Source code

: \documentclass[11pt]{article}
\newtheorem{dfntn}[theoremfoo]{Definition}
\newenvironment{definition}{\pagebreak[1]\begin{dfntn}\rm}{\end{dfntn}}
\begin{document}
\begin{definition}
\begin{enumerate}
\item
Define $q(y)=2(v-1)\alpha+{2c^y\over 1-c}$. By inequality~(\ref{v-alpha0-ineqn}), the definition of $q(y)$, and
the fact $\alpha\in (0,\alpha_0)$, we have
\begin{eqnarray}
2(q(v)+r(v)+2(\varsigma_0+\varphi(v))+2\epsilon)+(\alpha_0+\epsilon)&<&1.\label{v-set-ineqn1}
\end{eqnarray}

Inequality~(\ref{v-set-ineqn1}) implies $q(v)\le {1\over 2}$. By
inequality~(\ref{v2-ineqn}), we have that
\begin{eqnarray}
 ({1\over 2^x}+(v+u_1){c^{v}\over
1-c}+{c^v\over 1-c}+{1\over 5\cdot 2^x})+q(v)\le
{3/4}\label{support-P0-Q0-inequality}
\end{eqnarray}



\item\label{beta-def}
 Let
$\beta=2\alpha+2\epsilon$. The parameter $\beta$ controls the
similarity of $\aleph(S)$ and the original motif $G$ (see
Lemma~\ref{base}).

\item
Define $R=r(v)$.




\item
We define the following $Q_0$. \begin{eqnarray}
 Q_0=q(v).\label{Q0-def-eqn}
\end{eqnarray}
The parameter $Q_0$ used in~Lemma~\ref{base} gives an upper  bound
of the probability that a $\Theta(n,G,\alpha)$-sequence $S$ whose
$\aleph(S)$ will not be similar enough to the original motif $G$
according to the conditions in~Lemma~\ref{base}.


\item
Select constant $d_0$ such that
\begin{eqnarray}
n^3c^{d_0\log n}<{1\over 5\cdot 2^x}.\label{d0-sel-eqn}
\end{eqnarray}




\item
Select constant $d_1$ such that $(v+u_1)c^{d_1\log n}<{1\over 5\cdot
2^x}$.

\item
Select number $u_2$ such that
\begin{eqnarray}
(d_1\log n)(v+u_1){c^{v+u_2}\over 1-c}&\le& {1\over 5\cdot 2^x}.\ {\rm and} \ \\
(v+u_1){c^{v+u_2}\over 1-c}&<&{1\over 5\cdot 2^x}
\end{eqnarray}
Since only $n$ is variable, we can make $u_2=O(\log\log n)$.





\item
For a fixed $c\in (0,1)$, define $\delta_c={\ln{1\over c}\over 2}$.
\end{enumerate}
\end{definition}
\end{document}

TASK REQUIREMENTS. The required output is every line from the one with "Select constant $d_1$" to the final line of the entries, repeated exactly and with nothing else.

SOLUTION TO THE EXERCISE.
Select constant $d_1$ such that $(v+u_1)c^{d_1\log n}<{1\over 5\cdot
2^x}$.

\item
Select number $u_2$ such that
\begin{eqnarray}
(d_1\log n)(v+u_1){c^{v+u_2}\over 1-c}&\le& {1\over 5\cdot 2^x}.\ {\rm and} \ \\
(v+u_1){c^{v+u_2}\over 1-c}&<&{1\over 5\cdot 2^x}
\end{eqnarray}
Since only $n$ is variable, we can make $u_2=O(\log\log n)$.





\item
For a fixed $c\in (0,1)$, define $\delta_c={\ln{1\over c}\over 2}$.
\end{enumerate}
\end{definition}
\end{document}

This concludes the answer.